Naim also explained that there is no software download required to use the service–it can either be accessed through Kirobo’s website, or as an add-on for Ledger wallets; add-ons for other wallets will be developed over time.

Transactions senders set a passcode that recipients must use to collect their coins

Here’s how it works (according to a Youtube explainer video): the sender of the transaction enters the recipient address and the amount of BTC into Kirobo’s service, and then adds a passcode. The option to ‘retrieve’ the coins sent in the transaction is then enabled.

However, the coins can only be retrieved before the recipient officially ‘collects’ the coins.

To do this, the recipient must enter the correct passcode–which has been set by the transaction sender–in order to collect the coins. If an incorrect passcode is entered, the coins will not be deposited to the recipient’s wallet.

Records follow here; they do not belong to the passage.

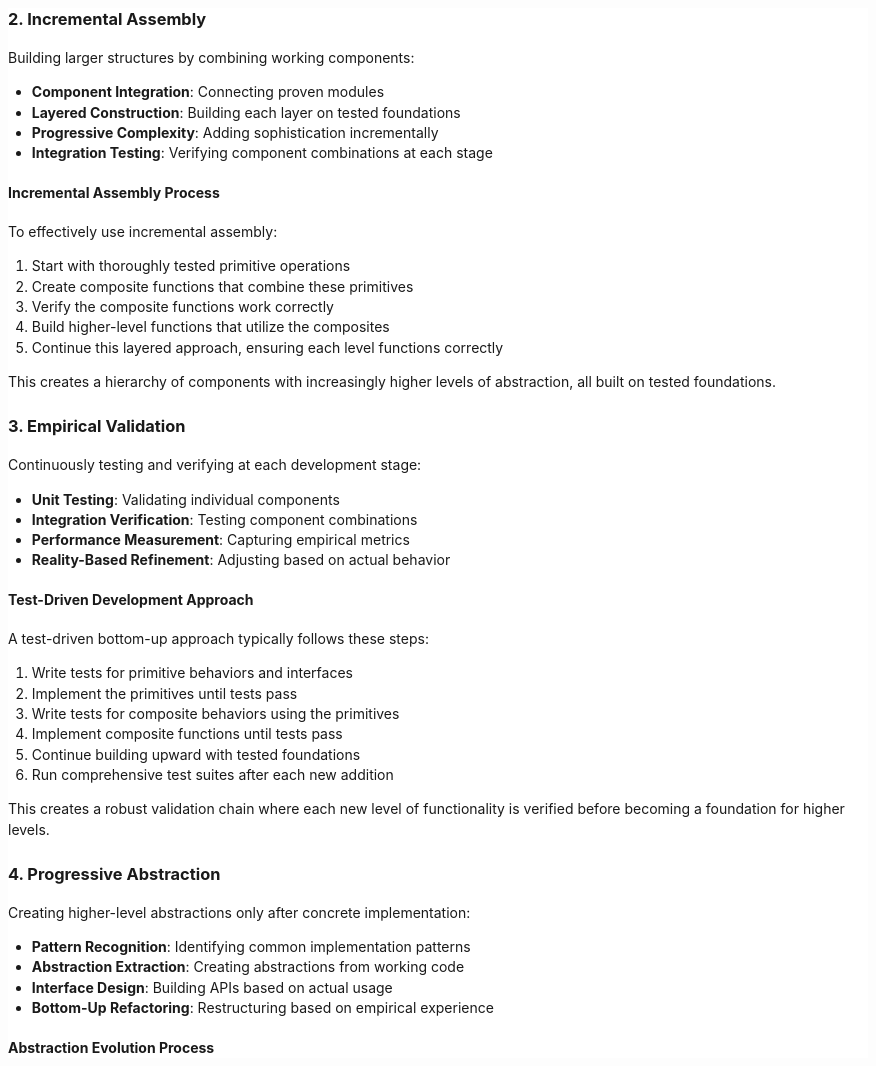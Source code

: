 ### 2. Incremental Assembly

Building larger structures by combining working components:

- **Component Integration**: Connecting proven modules
- **Layered Construction**: Building each layer on tested foundations
- **Progressive Complexity**: Adding sophistication incrementally
- **Integration Testing**: Verifying component combinations at each stage

#### Incremental Assembly Process

To effectively use incremental assembly:

1. Start with thoroughly tested primitive operations
2. Create composite functions that combine these primitives
3. Verify the composite functions work correctly
4. Build higher-level functions that utilize the composites
5. Continue this layered approach, ensuring each level functions correctly

This creates a hierarchy of components with increasingly higher levels of abstraction, all built on tested foundations.

### 3. Empirical Validation

Continuously testing and verifying at each development stage:

- **Unit Testing**: Validating individual components
- **Integration Verification**: Testing component combinations
- **Performance Measurement**: Capturing empirical metrics
- **Reality-Based Refinement**: Adjusting based on actual behavior

#### Test-Driven Development Approach

A test-driven bottom-up approach typically follows these steps:

1. Write tests for primitive behaviors and interfaces
2. Implement the primitives until tests pass
3. Write tests for composite behaviors using the primitives
4. Implement composite functions until tests pass
5. Continue building upward with tested foundations
6. Run comprehensive test suites after each new addition

This creates a robust validation chain where each new level of functionality is verified before becoming a foundation for higher levels.

### 4. Progressive Abstraction

Creating higher-level abstractions only after concrete implementation:

- **Pattern Recognition**: Identifying common implementation patterns
- **Abstraction Extraction**: Creating abstractions from working code
- **Interface Design**: Building APIs based on actual usage
- **Bottom-Up Refactoring**: Restructuring based on empirical experience

#### Abstraction Evolution Process
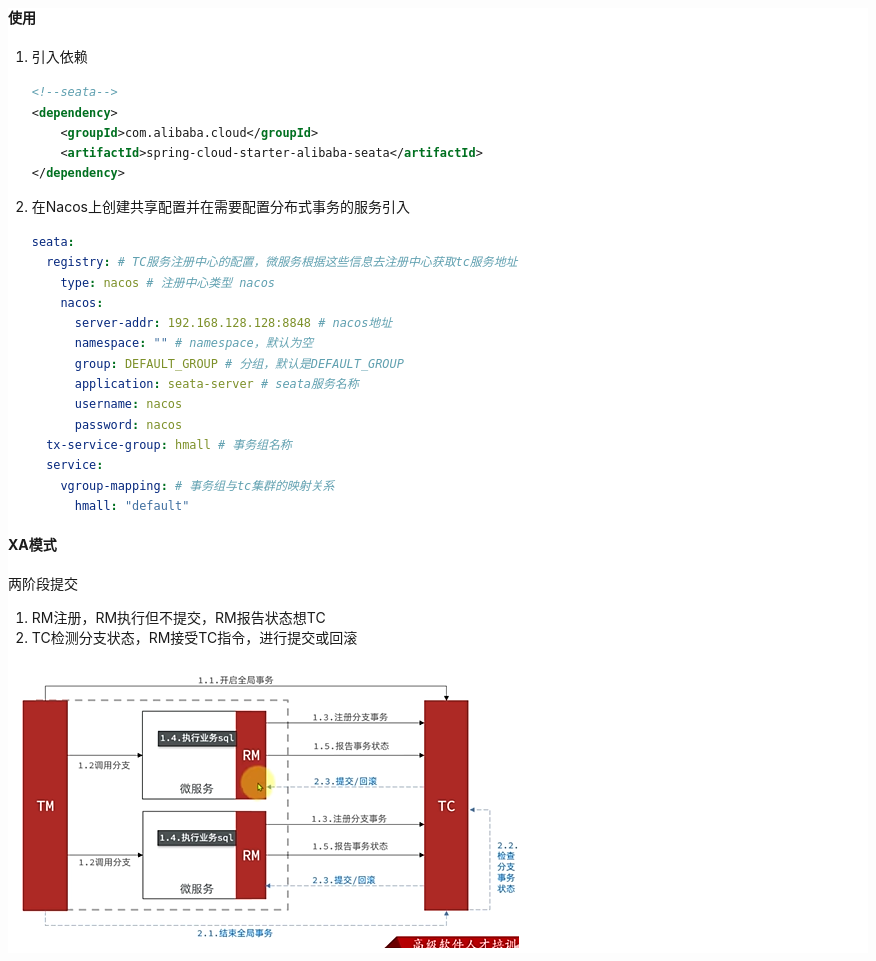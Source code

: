 #### 使用

1. 引入依赖

   ```xml
   <!--seata-->
   <dependency>
       <groupId>com.alibaba.cloud</groupId>
       <artifactId>spring-cloud-starter-alibaba-seata</artifactId>
   </dependency>
   ```

2. 在Nacos上创建共享配置并在需要配置分布式事务的服务引入

   ```yml
   seata:
     registry: # TC服务注册中心的配置，微服务根据这些信息去注册中心获取tc服务地址
       type: nacos # 注册中心类型 nacos
       nacos:
         server-addr: 192.168.128.128:8848 # nacos地址
         namespace: "" # namespace，默认为空
         group: DEFAULT_GROUP # 分组，默认是DEFAULT_GROUP
         application: seata-server # seata服务名称
         username: nacos
         password: nacos
     tx-service-group: hmall # 事务组名称
     service:
       vgroup-mapping: # 事务组与tc集群的映射关系
         hmall: "default"
   ```

#### XA模式

两阶段提交

1. RM注册，RM执行但不提交，RM报告状态想TC
2. TC检测分支状态，RM接受TC指令，进行提交或回滚

![image-20241027182427209](new.6.%E5%BE%AE%E6%9C%8D%E5%8A%A1.assets/image-20241027182427209.png)
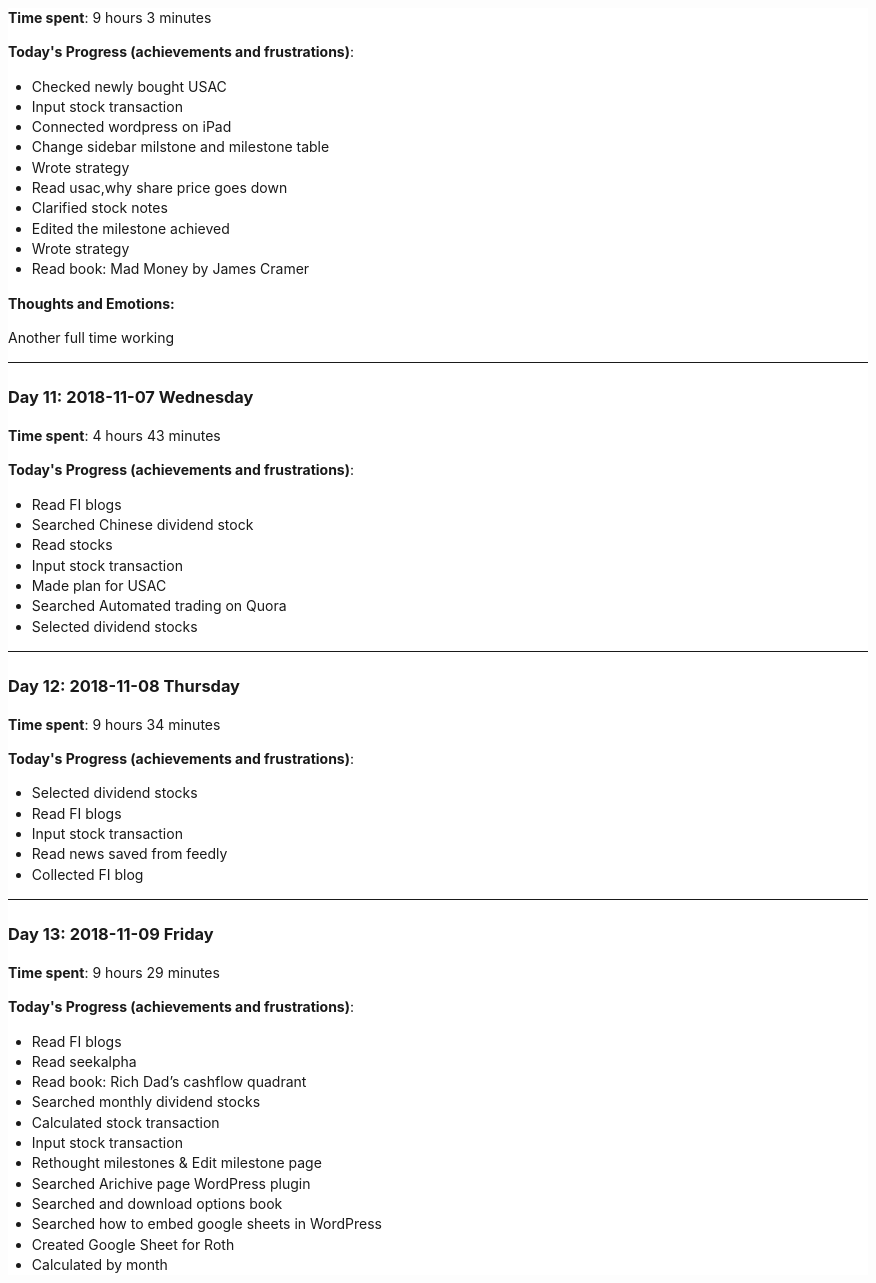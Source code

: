 **Time spent**: 9 hours 3 minutes

**Today's Progress (achievements and frustrations)**:

* Checked newly bought USAC
* Input stock transaction
* Connected wordpress on iPad
* Change sidebar milstone and milestone table
* Wrote strategy
* Read usac,why share price goes down
* Clarified stock notes
* Edited the milestone achieved
* Wrote strategy
* Read book: Mad Money by James Cramer

**Thoughts and Emotions:**

Another full time working

<hr>

### Day 11: 2018-11-07 Wednesday

**Time spent**: 4 hours 43 minutes

**Today's Progress (achievements and frustrations)**:

* Read FI blogs
* Searched Chinese dividend stock
* Read stocks
* Input stock transaction
* Made plan for USAC
* Searched Automated trading on Quora
* Selected dividend stocks

<hr>

### Day 12: 2018-11-08 Thursday

**Time spent**: 9 hours 34 minutes

**Today's Progress (achievements and frustrations)**:

* Selected dividend stocks
* Read FI blogs
* Input stock transaction
* Read news saved from feedly
* Collected FI blog

<hr>

### Day 13: 2018-11-09 Friday

**Time spent**: 9 hours 29 minutes

**Today's Progress (achievements and frustrations)**:

* Read FI blogs
* Read seekalpha
* Read book: Rich Dad’s cashflow quadrant
* Searched monthly dividend stocks
* Calculated stock transaction
* Input stock transaction
* Rethought milestones & Edit milestone page
* Searched Arichive page WordPress plugin
* Searched and download options book
* Searched how to embed google sheets in WordPress
* Created Google Sheet for Roth
* Calculated by month
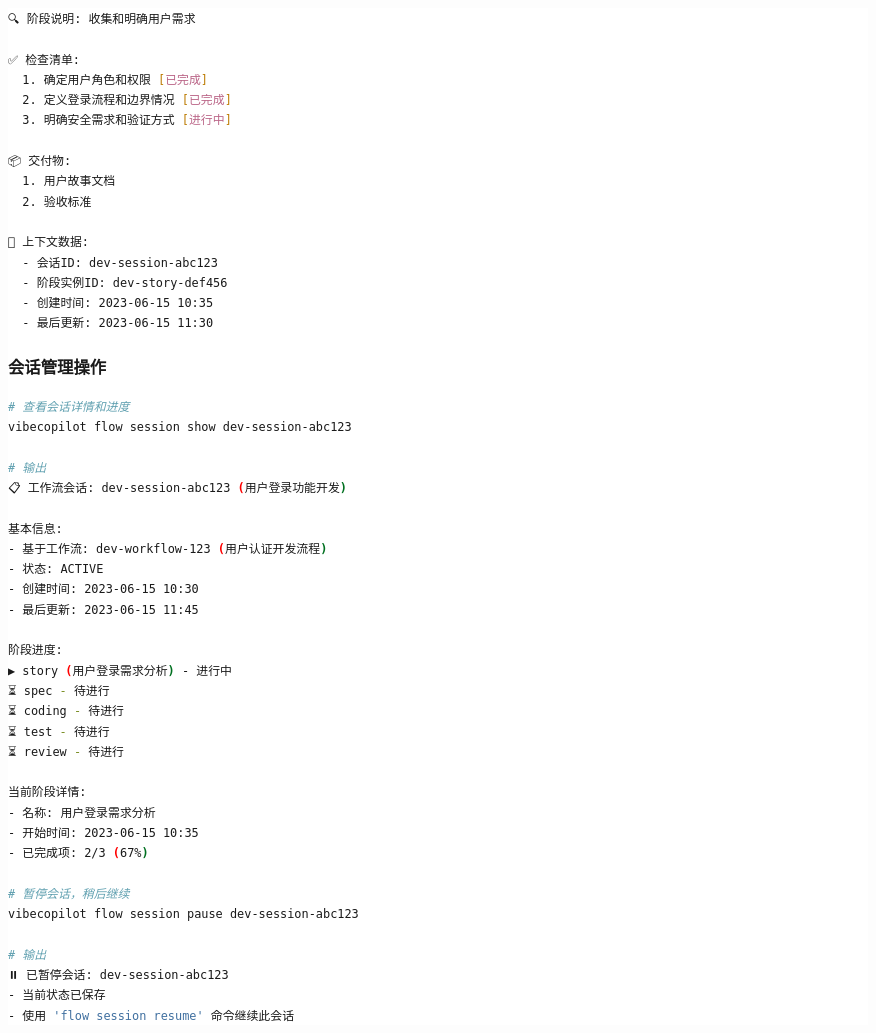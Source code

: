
 ```bash
🔍 阶段说明: 收集和明确用户需求

✅ 检查清单:
  1. 确定用户角色和权限 [已完成]
  2. 定义登录流程和边界情况 [已完成]
  3. 明确安全需求和验证方式 [进行中]

📦 交付物:
  1. 用户故事文档
  2. 验收标准

🔄 上下文数据:
  - 会话ID: dev-session-abc123
  - 阶段实例ID: dev-story-def456
  - 创建时间: 2023-06-15 10:35
  - 最后更新: 2023-06-15 11:30
```

### 会话管理操作

```bash
# 查看会话详情和进度
vibecopilot flow session show dev-session-abc123

# 输出
📋 工作流会话: dev-session-abc123 (用户登录功能开发)

基本信息:
- 基于工作流: dev-workflow-123 (用户认证开发流程)
- 状态: ACTIVE
- 创建时间: 2023-06-15 10:30
- 最后更新: 2023-06-15 11:45

阶段进度:
▶️ story (用户登录需求分析) - 进行中
⏳ spec - 待进行
⏳ coding - 待进行
⏳ test - 待进行
⏳ review - 待进行

当前阶段详情:
- 名称: 用户登录需求分析
- 开始时间: 2023-06-15 10:35
- 已完成项: 2/3 (67%)

# 暂停会话，稍后继续
vibecopilot flow session pause dev-session-abc123

# 输出
⏸️ 已暂停会话: dev-session-abc123
- 当前状态已保存
- 使用 'flow session resume' 命令继续此会话
```
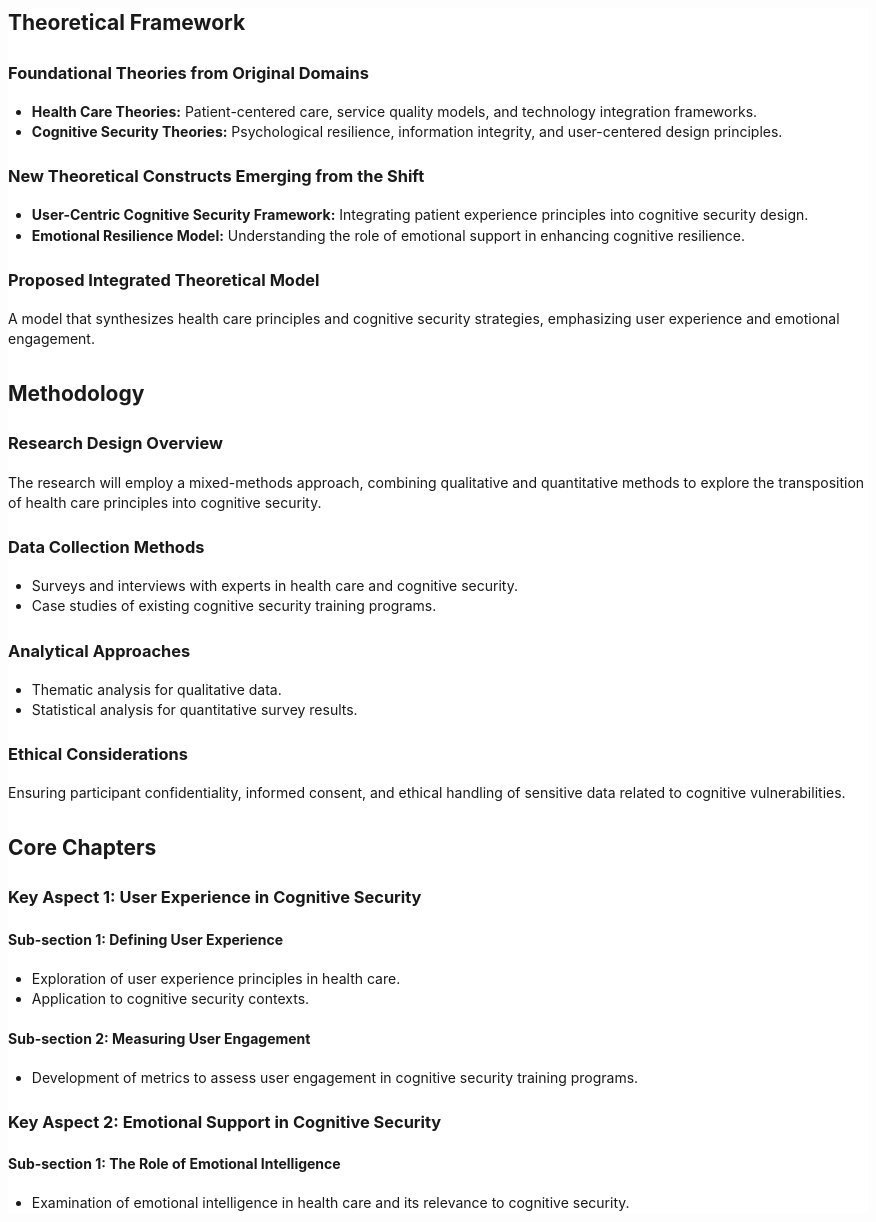 ## Theoretical Framework
### Foundational Theories from Original Domains
- **Health Care Theories:** Patient-centered care, service quality models, and technology integration frameworks.
- **Cognitive Security Theories:** Psychological resilience, information integrity, and user-centered design principles.

### New Theoretical Constructs Emerging from the Shift
- **User-Centric Cognitive Security Framework:** Integrating patient experience principles into cognitive security design.
- **Emotional Resilience Model:** Understanding the role of emotional support in enhancing cognitive resilience.

### Proposed Integrated Theoretical Model
A model that synthesizes health care principles and cognitive security strategies, emphasizing user experience and emotional engagement.

## Methodology
### Research Design Overview
The research will employ a mixed-methods approach, combining qualitative and quantitative methods to explore the transposition of health care principles into cognitive security.

### Data Collection Methods
- Surveys and interviews with experts in health care and cognitive security.
- Case studies of existing cognitive security training programs.

### Analytical Approaches
- Thematic analysis for qualitative data.
- Statistical analysis for quantitative survey results.

### Ethical Considerations
Ensuring participant confidentiality, informed consent, and ethical handling of sensitive data related to cognitive vulnerabilities.

## Core Chapters
### Key Aspect 1: User Experience in Cognitive Security
#### Sub-section 1: Defining User Experience
- Exploration of user experience principles in health care.
- Application to cognitive security contexts.

#### Sub-section 2: Measuring User Engagement
- Development of metrics to assess user engagement in cognitive security training programs.

### Key Aspect 2: Emotional Support in Cognitive Security
#### Sub-section 1: The Role of Emotional Intelligence
- Examination of emotional intelligence in health care and its relevance to cognitive security.
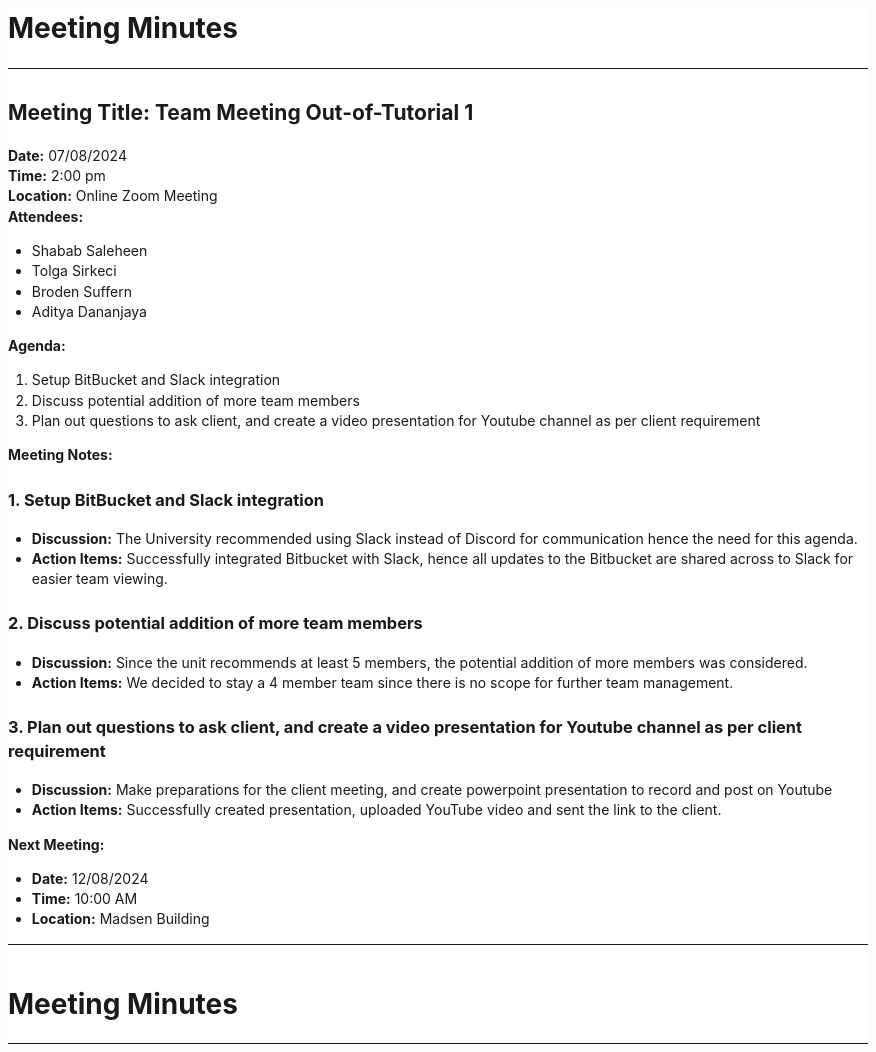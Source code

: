 # Meeting Minutes

---

## Meeting Title: Team Meeting Out-of-Tutorial 1

**Date:** 07/08/2024  
**Time:** 2:00 pm  
**Location:** Online Zoom Meeting  
**Attendees:**  
- Shabab Saleheen  
- Tolga Sirkeci
- Broden Suffern  
- Aditya Dananjaya

**Agenda:**
1. Setup BitBucket and Slack integration
2. Discuss potential addition of more team members
3. Plan out questions to ask client, and create a video presentation for Youtube channel as per client requirement

**Meeting Notes:**

### 1. Setup BitBucket and Slack integration
- **Discussion:** The University recommended using Slack instead of Discord for communication hence the need for this agenda.
- **Action Items:** Successfully integrated Bitbucket with Slack, hence all updates to the Bitbucket are shared across to Slack for easier team viewing.

### 2. Discuss potential addition of more team members
- **Discussion:** Since the unit recommends at least 5 members, the potential addition of more members was considered.
- **Action Items:** We decided to stay a 4 member team since there is no scope for further team management.

### 3. Plan out questions to ask client, and create a video presentation for Youtube channel as per client requirement
- **Discussion:** Make preparations for the client meeting, and create powerpoint presentation to record and post on Youtube
- **Action Items:** Successfully created presentation, uploaded YouTube video and sent the link to the client.



**Next Meeting:**
- **Date:** 12/08/2024
- **Time:** 10:00 AM
- **Location:** Madsen Building

---

# Meeting Minutes

---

These passcodes, which are chosen by the transaction sender, can be entered via Kirobo’s wallet add-on (if the recipient also has it); they can also be entered through a portal on Kirobo’s website.

If the passcode is correct, however, the coins will be deposited, and the balance of both wallets will be updated accordingly; the sender’s ability to retrieve the coins is rescinded once they have been deposited.

Naim explained that the basic principle of the service operates on a partially-centralized escrow server model: “it is central[ized] from the recipient side and not central[ized] from the sender side, he explained. This means that even “if Kirobo disappears, the sender can always cancel the transaction, (as long as the recipient does not type the password [beforehand]).”

Naim also explained that all transaction information is stored only on the user’s browser in encrypted form, and that access to the information is possible only with the ledger itself. Therefore, “you can use it even on a random computer without fear,” he said.

Naim also said that while the add-on is “it is already on the main network,” it won’t be released to the public for another month or so.

Transactional reversibility could make crypto more adoptable

Transaction reversibility has long been one of the major obstacles standing in the way of large-scale cryptocurrency adoption.

David Gerard, author of Attack of the 50-Foot Blockchain, explained this in an interview with Finance Magnates conducted earlier this week: “consumers demand reversibility.”

“Like most people in Europe, I have a card in my wallet that contains pounds; that card is hooked to an account at my bank, and I just wave my card, and I can make small purchases,” Gerard explained. “But that’s actually got complete reversibility–if I don’t like any transaction that I see, at the end of the day I can contact my bank…and they’ll reverse it. They’ll eat it.”

However, as it currently stands, “if I pick your pocket from the other side of the world, those are my Bitcoins now.”

Kirobo’s platform wouldn’t offer transactional reversibility in the same way that a bank or a centralized payments company might–however, it seems that the retrievable transactions option could be a step towards making Bitcoin and other cryptocurrencies more user-friendly.